┏━━

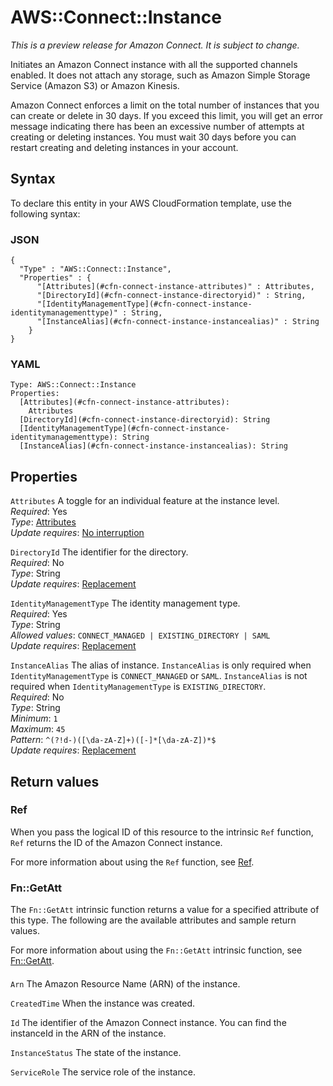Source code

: # AWS::Connect::Instance<a name="aws-resource-connect-instance"></a>

_This is a preview release for Amazon Connect\. It is subject to change\._

Initiates an Amazon Connect instance with all the supported channels enabled\. It does not attach any storage, such as Amazon Simple Storage Service \(Amazon S3\) or Amazon Kinesis\.

Amazon Connect enforces a limit on the total number of instances that you can create or delete in 30 days\. If you exceed this limit, you will get an error message indicating there has been an excessive number of attempts at creating or deleting instances\. You must wait 30 days before you can restart creating and deleting instances in your account\.

## Syntax<a name="aws-resource-connect-instance-syntax"></a>

To declare this entity in your AWS CloudFormation template, use the following syntax:

### JSON<a name="aws-resource-connect-instance-syntax.json"></a>

```
{
  "Type" : "AWS::Connect::Instance",
  "Properties" : {
      "[Attributes](#cfn-connect-instance-attributes)" : Attributes,
      "[DirectoryId](#cfn-connect-instance-directoryid)" : String,
      "[IdentityManagementType](#cfn-connect-instance-identitymanagementtype)" : String,
      "[InstanceAlias](#cfn-connect-instance-instancealias)" : String
    }
}
```

### YAML<a name="aws-resource-connect-instance-syntax.yaml"></a>

```
Type: AWS::Connect::Instance
Properties:
  [Attributes](#cfn-connect-instance-attributes):
    Attributes
  [DirectoryId](#cfn-connect-instance-directoryid): String
  [IdentityManagementType](#cfn-connect-instance-identitymanagementtype): String
  [InstanceAlias](#cfn-connect-instance-instancealias): String
```

## Properties<a name="aws-resource-connect-instance-properties"></a>

`Attributes` <a name="cfn-connect-instance-attributes"></a>
A toggle for an individual feature at the instance level\.  
_Required_: Yes  
_Type_: [Attributes](aws-properties-connect-instance-attributes.md)  
_Update requires_: [No interruption](https://docs.aws.amazon.com/AWSCloudFormation/latest/UserGuide/using-cfn-updating-stacks-update-behaviors.html#update-no-interrupt)

`DirectoryId` <a name="cfn-connect-instance-directoryid"></a>
The identifier for the directory\.  
_Required_: No  
_Type_: String  
_Update requires_: [Replacement](https://docs.aws.amazon.com/AWSCloudFormation/latest/UserGuide/using-cfn-updating-stacks-update-behaviors.html#update-replacement)

`IdentityManagementType` <a name="cfn-connect-instance-identitymanagementtype"></a>
The identity management type\.  
_Required_: Yes  
_Type_: String  
_Allowed values_: `CONNECT_MANAGED | EXISTING_DIRECTORY | SAML`  
_Update requires_: [Replacement](https://docs.aws.amazon.com/AWSCloudFormation/latest/UserGuide/using-cfn-updating-stacks-update-behaviors.html#update-replacement)

`InstanceAlias` <a name="cfn-connect-instance-instancealias"></a>
The alias of instance\. `InstanceAlias` is only required when `IdentityManagementType` is `CONNECT_MANAGED` or `SAML`\. `InstanceAlias` is not required when `IdentityManagementType` is `EXISTING_DIRECTORY`\.  
_Required_: No  
_Type_: String  
_Minimum_: `1`  
_Maximum_: `45`  
_Pattern_: `^(?!d-)([\da-zA-Z]+)([-]*[\da-zA-Z])*$`  
_Update requires_: [Replacement](https://docs.aws.amazon.com/AWSCloudFormation/latest/UserGuide/using-cfn-updating-stacks-update-behaviors.html#update-replacement)

## Return values<a name="aws-resource-connect-instance-return-values"></a>

### Ref<a name="aws-resource-connect-instance-return-values-ref"></a>

When you pass the logical ID of this resource to the intrinsic `Ref` function, `Ref` returns the ID of the Amazon Connect instance\.

For more information about using the `Ref` function, see [Ref](https://docs.aws.amazon.com/AWSCloudFormation/latest/UserGuide/intrinsic-function-reference-ref.html)\.

### Fn::GetAtt<a name="aws-resource-connect-instance-return-values-fn--getatt"></a>

The `Fn::GetAtt` intrinsic function returns a value for a specified attribute of this type\. The following are the available attributes and sample return values\.

For more information about using the `Fn::GetAtt` intrinsic function, see [Fn::GetAtt](https://docs.aws.amazon.com/AWSCloudFormation/latest/UserGuide/intrinsic-function-reference-getatt.html)\.

#### <a name="aws-resource-connect-instance-return-values-fn--getatt-fn--getatt"></a>

`Arn` <a name="Arn-fn::getatt"></a>
The Amazon Resource Name \(ARN\) of the instance\.

`CreatedTime` <a name="CreatedTime-fn::getatt"></a>
When the instance was created\.

`Id` <a name="Id-fn::getatt"></a>
The identifier of the Amazon Connect instance\. You can find the instanceId in the ARN of the instance\.

`InstanceStatus` <a name="InstanceStatus-fn::getatt"></a>
The state of the instance\.

`ServiceRole` <a name="ServiceRole-fn::getatt"></a>
The service role of the instance\.
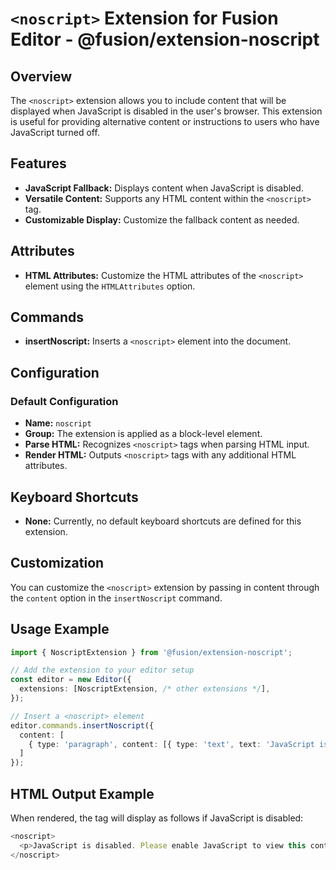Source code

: # `<noscript>` Extension for Fusion Editor - @fusion/extension-noscript

## Overview

The `<noscript>` extension allows you to include content that will be displayed when JavaScript is disabled in the user's browser. This extension is useful for providing alternative content or instructions to users who have JavaScript turned off.

## Features

- **JavaScript Fallback:** Displays content when JavaScript is disabled.
- **Versatile Content:** Supports any HTML content within the `<noscript>` tag.
- **Customizable Display:** Customize the fallback content as needed.

## Attributes

- **HTML Attributes:** Customize the HTML attributes of the `<noscript>` element using the `HTMLAttributes` option.

## Commands

- **insertNoscript:** Inserts a `<noscript>` element into the document.

## Configuration

### Default Configuration

- **Name:** `noscript`
- **Group:** The extension is applied as a block-level element.
- **Parse HTML:** Recognizes `<noscript>` tags when parsing HTML input.
- **Render HTML:** Outputs `<noscript>` tags with any additional HTML attributes.

## Keyboard Shortcuts

- **None:** Currently, no default keyboard shortcuts are defined for this extension.

## Customization

You can customize the `<noscript>` extension by passing in content through the `content` option in the `insertNoscript` command.

## Usage Example

```typescript
import { NoscriptExtension } from '@fusion/extension-noscript';

// Add the extension to your editor setup
const editor = new Editor({
  extensions: [NoscriptExtension, /* other extensions */],
});

// Insert a <noscript> element
editor.commands.insertNoscript({
  content: [
    { type: 'paragraph', content: [{ type: 'text', text: 'JavaScript is disabled. Please enable JavaScript for a better experience.' }] }
  ]
});
```

## HTML Output Example

When rendered, the <noscript> tag will display as follows if JavaScript is disabled:

```typescript
<noscript>
  <p>JavaScript is disabled. Please enable JavaScript to view this content.</p>
</noscript>

```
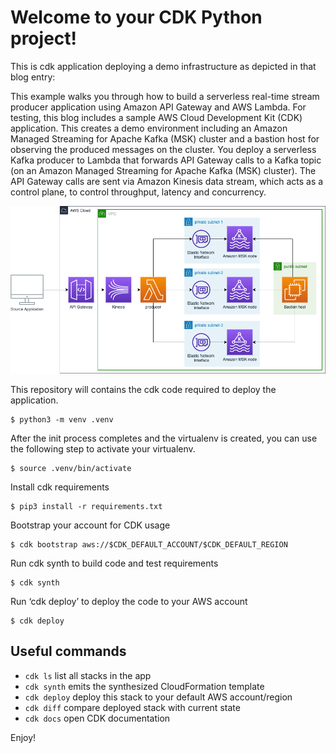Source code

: 
# Welcome to your CDK Python project!

This is cdk application deploying a demo infrastructure as depicted in that blog entry:

This example walks you through how to build a serverless real-time stream
producer application using Amazon API Gateway and AWS Lambda.
For testing, this blog includes a sample AWS Cloud Development Kit (CDK)
application. This creates a demo environment including an Amazon Managed
Streaming for Apache Kafka (MSK) cluster and a bastion host for observing the
produced messages on the cluster.
You deploy a serverless Kafka producer to Lambda that forwards API Gateway
calls to a Kafka topic (on an Amazon Managed Streaming for Apache Kafka
(MSK) cluster). The API Gateway calls are sent via Amazon Kinesis data stream,
which acts as a control plane, to control throughput, latency and concurrency.

![image info](./img/Architecture.drawio.png)

This repository will contains the cdk code required to deploy the application.

```
$ python3 -m venv .venv
```

After the init process completes and the virtualenv is created, you can use the following
step to activate your virtualenv.

```
$ source .venv/bin/activate
```

Install cdk requirements
```
$ pip3 install -r requirements.txt
```

Bootstrap your account for CDK usage
```
$ cdk bootstrap aws://$CDK_DEFAULT_ACCOUNT/$CDK_DEFAULT_REGION
```
Run cdk synth to build code and test requirements
```
$ cdk synth
```
Run ‘cdk deploy’ to deploy the code to your AWS account
```
$ cdk deploy
```

## Useful commands

 * `cdk ls`          list all stacks in the app
 * `cdk synth`       emits the synthesized CloudFormation template
 * `cdk deploy`      deploy this stack to your default AWS account/region
 * `cdk diff`        compare deployed stack with current state
 * `cdk docs`        open CDK documentation

Enjoy!
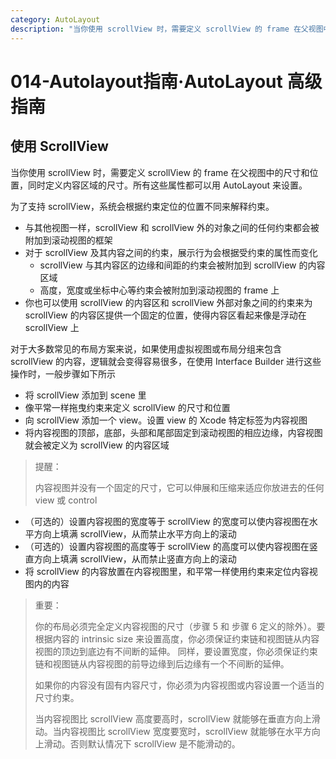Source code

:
 ```yaml
---
category: AutoLayout
description: "当你使用 scrollView 时，需要定义 scrollView 的 frame 在父视图中的尺寸和位置，同时定义内容区域的尺寸。所有这些属性都可以用 AutoLayout 来设置。"
---
```


# 014-Autolayout指南·AutoLayout 高级指南

## 使用 ScrollView

当你使用 scrollView 时，需要定义 scrollView 的 frame 在父视图中的尺寸和位置，同时定义内容区域的尺寸。所有这些属性都可以用 AutoLayout 来设置。

为了支持 scrollView，系统会根据约束定位的位置不同来解释约束。

* 与其他视图一样，scrollView 和 scrollView 外的对象之间的任何约束都会被附加到滚动视图的框架
* 对于 scrollView 及其内容之间的约束，展示行为会根据受约束的属性而变化
  * scrollView 与其内容区的边缘和间距的约束会被附加到 scrollView 的内容区域
  * 高度，宽度或坐标中心等约束会被附加到滚动视图的 frame 上
* 你也可以使用 scrollView 的内容区和 scrollView 外部对象之间的约束来为 scrollView 的内容区提供一个固定的位置，使得内容区看起来像是浮动在 scrollView 上

对于大多数常见的布局方案来说，如果使用虚拟视图或布局分组来包含 scrollView 的内容，逻辑就会变得容易很多，在使用 Interface Builder 进行这些操作时，一般步骤如下所示

* 将 scrollView 添加到 scene 里
* 像平常一样拖曳约束来定义 scrollView 的尺寸和位置
* 向 scrollView 添加一个 view。设置 view 的 Xcode 特定标签为内容视图
* 将内容视图的顶部，底部，头部和尾部固定到滚动视图的相应边缘，内容视图就会被定义为 scrollView 的内容区域

> 提醒：
> 
> 内容视图并没有一个固定的尺寸，它可以伸展和压缩来适应你放进去的任何 view 或 control

* （可选的）设置内容视图的宽度等于 scrollView 的宽度可以使内容视图在水平方向上填满 scrollView，从而禁止水平方向上的滚动
* （可选的）设置内容视图的高度等于 scrollView 的高度可以使内容视图在竖直方向上填满 scrollView，从而禁止竖直方向上的滚动
* 将 scrollView 的内容放置在内容视图里，和平常一样使用约束来定位内容视图内的内容

> 重要：
> 
> 你的布局必须完全定义内容视图的尺寸（步骤 5 和 步骤 6 定义的除外）。要根据内容的 intrinsic size 来设置高度，你必须保证约束链和视图链从内容视图的顶边到底边有不间断的延伸。 同样，要设置宽度，你必须保证约束链和视图链从内容视图的前导边缘到后边缘有一个不间断的延伸。
> 
> 如果你的内容没有固有内容尺寸，你必须为内容视图或内容设置一个适当的尺寸约束。
> 
> 当内容视图比 scrollView 高度要高时，scrollView 就能够在垂直方向上滑动。当内容视图比 scrollView 宽度要宽时，scrollView 就能够在水平方向上滑动。否则默认情况下 scrollView 是不能滑动的。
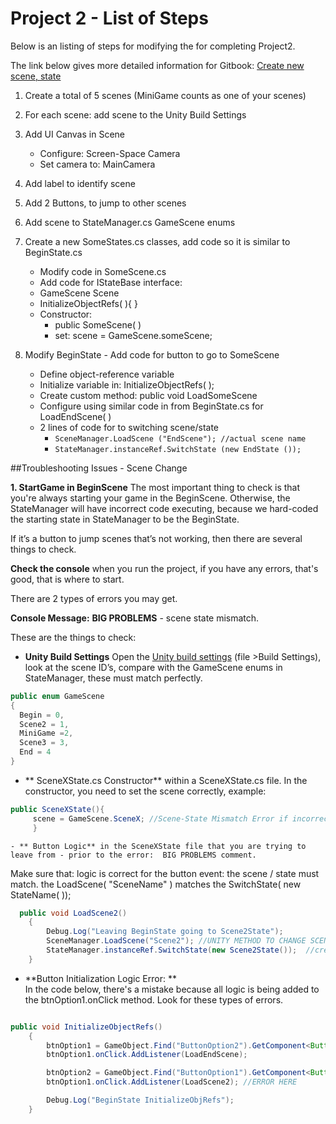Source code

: # Project 2 - List of Steps

Below is an listing of steps for modifying the for completing Project2.

The link below gives more detailed information for Gitbook: [Create new scene, state](/project-2-create-new-scene-and-state.md)

1. Create a total of 5 scenes (MiniGame counts as one of your scenes)

2. For each scene: add scene to the Unity Build Settings

3. Add UI Canvas in Scene

   * Configure: Screen-Space Camera
   * Set camera to: MainCamera

4. Add label to identify scene

5. Add 2 Buttons, to jump to other scenes

6. Add scene to StateManager.cs GameScene enums

7. Create a new SomeStates.cs classes, add code so it is similar to BeginState.cs

   * Modify code in SomeScene.cs
   * Add code for IStateBase interface:
   * GameScene Scene
   * InitializeObjectRefs\( \){ }
   * Constructor:
     * public SomeScene\( \)
     * set: scene = GameScene.someScene;

8. Modify BeginState - Add code for button to go to SomeScene

   * Define object-reference variable
   * Initialize variable in: InitializeObjectRefs\( \);
   * Create custom method: public void LoadSomeScene
   * Configure using similar code in from BeginState.cs for LoadEndScene\( \)
   * 2 lines of code for to switching scene/state 
     * `SceneManager.LoadScene ("EndScene"); //actual scene name`
     * `StateManager.instanceRef.SwitchState (new EndState ());` 


##Troubleshooting Issues - Scene Change

**1. StartGame in BeginScene**
The most important thing to check is that you're always starting your game in the BeginScene.  Otherwise, the StateManager will have incorrect code executing, because we hard-coded the starting state in StateManager to be the BeginState.  

If it’s a button to jump scenes that’s not working, then there are several things to check.  

**Check the console** when you run the project, if you have any errors, that's good, that is where to start.  

There are 2 types of errors you may get.  

**Console Message:** **BIG PROBLEMS** - scene state mismatch.  

These are the things to check:

   - **Unity Build Settings** Open the [Unity build settings](https://kdoore.gitbooks.io/cs-2335/content/project-2-create-new-scene-and-state.html#important-add-scenes-in-unity-build-settings) (file >Build Settings), look at the scene ID’s, compare with the GameScene enums in StateManager, these must match perfectly.
   
  ```java
 public enum GameScene
{
    Begin = 0,
    Scene2 = 1,
    MiniGame =2,
    Scene3 = 3,
    End = 4
}
```
   
   - ** SceneXState.cs Constructor** within a SceneXState.cs file.  In the constructor, you need to set the scene correctly, example:
   
```java
public SceneXState(){
     scene = GameScene.SceneX; //Scene-State Mismatch Error if incorrect
     }
```

    - ** Button Logic** in the SceneXState file that you are trying to leave from - prior to the error:  BIG PROBLEMS comment.
 
Make sure that: logic is correct for the button event: the scene / state must match.
 the LoadScene( "SceneName" )
matches the SwitchState( new StateName(  ));

```java
  public void LoadScene2()
    {
        Debug.Log("Leaving BeginState going to Scene2State");
        SceneManager.LoadScene("Scene2"); //UNITY METHOD TO CHANGE SCENE //actual scene name
        StateManager.instanceRef.SwitchState(new Scene2State());  //create new state, pass to StateManager
    }
```
   - **Button Initialization Logic Error: **  
In the code below, there's a mistake because all logic is being added to the btnOption1.onClick method.  Look for these types of errors.

```java

public void InitializeObjectRefs()
    {
        btnOption1 = GameObject.Find("ButtonOption2").GetComponent<Button>();
        btnOption1.onClick.AddListener(LoadEndScene);

        btnOption2 = GameObject.Find("ButtonOption1").GetComponent<Button>();
        btnOption1.onClick.AddListener(LoadScene2); //ERROR HERE

        Debug.Log("BeginState InitializeObjRefs");
    }
```

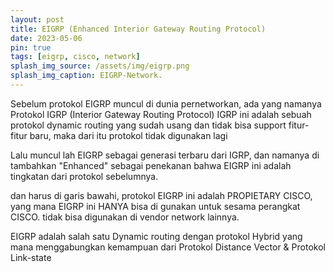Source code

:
 ```yaml
---
layout: post
title: EIGRP (Enhanced Interior Gateway Routing Protocol)
date: 2023-05-06
pin: true
tags: [eigrp, cisco, network]
splash_img_source: /assets/img/eigrp.png
splash_img_caption: EIGRP-Network.
---
```

Sebelum protokol EIGRP muncul di dunia pernetworkan, ada yang namanya Protokol IGRP (Interior Gateway Routing Protocol)
IGRP ini adalah sebuah protokol dynamic routing yang sudah usang dan tidak bisa support fitur-fitur baru, maka dari itu protokol tidak digunakan lagi

Lalu muncul lah EIGRP sebagai generasi terbaru dari IGRP, dan namanya di tambahkan "Enhanced" sebagai penekanan bahwa EIGRP ini adalah tingkatan dari protokol sebelumnya.

dan harus di garis bawahi, protokol EIGRP ini adalah PROPIETARY CISCO, yang mana EIGRP ini HANYA bisa di gunakan untuk sesama perangkat CISCO. tidak bisa digunakan di vendor network lainnya.

EIGRP adalah salah satu Dynamic routing dengan protokol Hybrid yang mana menggabungkan kemampuan dari Protokol Distance Vector & Protokol Link-state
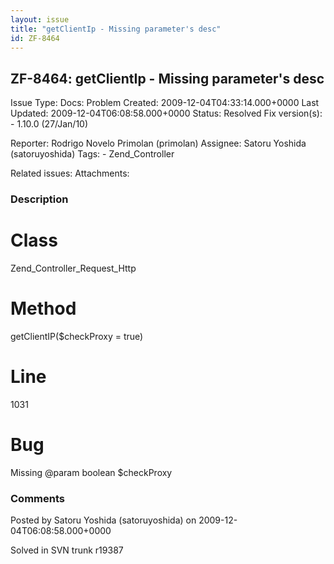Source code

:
 ```yaml
---
layout: issue
title: "getClientIp - Missing parameter's desc"
id: ZF-8464
---
```


ZF-8464: getClientIp - Missing parameter's desc
-----------------------------------------------

 Issue Type: Docs: Problem Created: 2009-12-04T04:33:14.000+0000 Last Updated: 2009-12-04T06:08:58.000+0000 Status: Resolved Fix version(s): - 1.10.0 (27/Jan/10)
 
 Reporter:  Rodrigo Novelo Primolan (primolan)  Assignee:  Satoru Yoshida (satoruyoshida)  Tags: - Zend\_Controller
 
 Related issues: 
 Attachments: 
### Description

Class
=====

Zend\_Controller\_Request\_Http

Method
======

getClientIP($checkProxy = true)

Line
====

1031

Bug
===

Missing @param boolean $checkProxy

 

 

### Comments

Posted by Satoru Yoshida (satoruyoshida) on 2009-12-04T06:08:58.000+0000

Solved in SVN trunk r19387

 

 
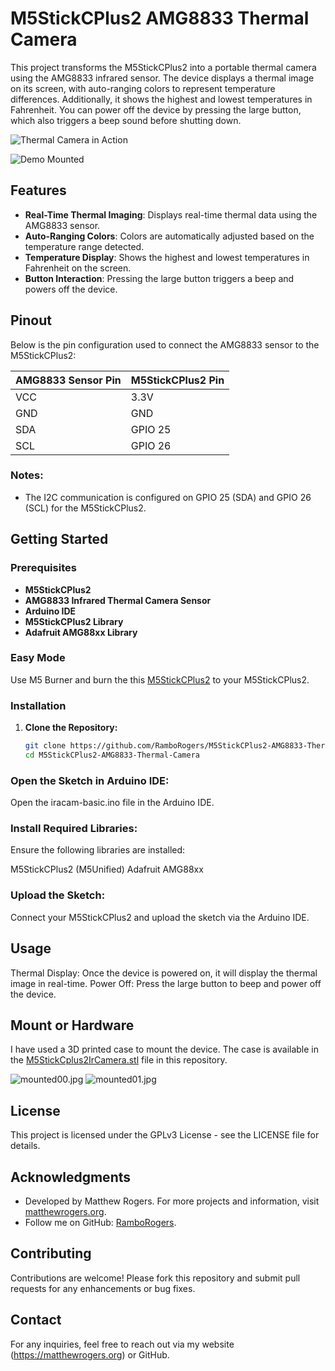 # M5StickCPlus2 AMG8833 Thermal Camera

This project transforms the M5StickCPlus2 into a portable thermal camera using the AMG8833 infrared sensor. The device displays a thermal image on its screen, with auto-ranging colors to represent temperature differences. Additionally, it shows the highest and lowest temperatures in Fahrenheit. You can power off the device by pressing the large button, which also triggers a beep sound before shutting down.

![Thermal Camera in Action](camera.jpeg)

![Demo Mounted](demomounted.gif)

## Features

- **Real-Time Thermal Imaging**: Displays real-time thermal data using the AMG8833 sensor.
- **Auto-Ranging Colors**: Colors are automatically adjusted based on the temperature range detected.
- **Temperature Display**: Shows the highest and lowest temperatures in Fahrenheit on the screen.
- **Button Interaction**: Pressing the large button triggers a beep and powers off the device.

## Pinout

Below is the pin configuration used to connect the AMG8833 sensor to the M5StickCPlus2:

  **AMG8833 Sensor Pin** | **M5StickCPlus2 Pin**
  ------------------------|-------------------------
  VCC                     | 3.3V
  GND                     | GND
  SDA                     | GPIO 25
  SCL                     | GPIO 26

### Notes:
- The I2C communication is configured on GPIO 25 (SDA) and GPIO 26 (SCL) for the M5StickCPlus2.

## Getting Started

### Prerequisites

- **M5StickCPlus2**
- **AMG8833 Infrared Thermal Camera Sensor**
- **Arduino IDE**
- **M5StickCPlus2 Library**
- **Adafruit AMG88xx Library**

### Easy Mode
Use M5 Burner and burn the this [M5StickCPlus2](m5stickcplus-2-ircam.ino.m5stack_stickc_plus2.bin) to your M5StickCPlus2.

### Installation

1. **Clone the Repository:**
   ```bash
   git clone https://github.com/RamboRogers/M5StickCPlus2-AMG8833-Thermal-Camera.git
   cd M5StickCPlus2-AMG8833-Thermal-Camera
   ```

### Open the Sketch in Arduino IDE:
Open the iracam-basic.ino file in the Arduino IDE.

### Install Required Libraries:
Ensure the following libraries are installed:

M5StickCPlus2 (M5Unified)
Adafruit AMG88xx

### Upload the Sketch:
Connect your M5StickCPlus2 and upload the sketch via the Arduino IDE.

## Usage
Thermal Display: Once the device is powered on, it will display the thermal image in real-time.
Power Off: Press the large button to beep and power off the device.

## Mount or Hardware
I have used a 3D printed case to mount the device. The case is available in the [M5StickCplus2IrCamera.stl](M5StickCplus2IrCamera.stl) file in this repository.

![mounted00.jpg](mounted00.jpg)
![mounted01.jpg](mounted01.jpg)


## License
This project is licensed under the GPLv3 License - see the LICENSE file for details.

## Acknowledgments
- Developed by Matthew Rogers. For more projects and information, visit [matthewrogers.org](https://matthewrogers.org).
- Follow me on GitHub: [RamboRogers](https://github.com/RamboRogers).

## Contributing
Contributions are welcome! Please fork this repository and submit pull requests for any enhancements or bug fixes.

## Contact
For any inquiries, feel free to reach out via my website (https://matthewrogers.org) or GitHub.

┗━━

→ **WHAT IS NEEDED**
Could you report every line of the material that contains the string "所有这些属性都可以用"?

→ **YOUR RESPONSE**
description: "当你使用 scrollView 时，需要定义 scrollView 的 frame 在父视图中的尺寸和位置，同时定义内容区域的尺寸。所有这些属性都可以用 AutoLayout 来设置。"
当你使用 scrollView 时，需要定义 scrollView 的 frame 在父视图中的尺寸和位置，同时定义内容区域的尺寸。所有这些属性都可以用 AutoLayout 来设置。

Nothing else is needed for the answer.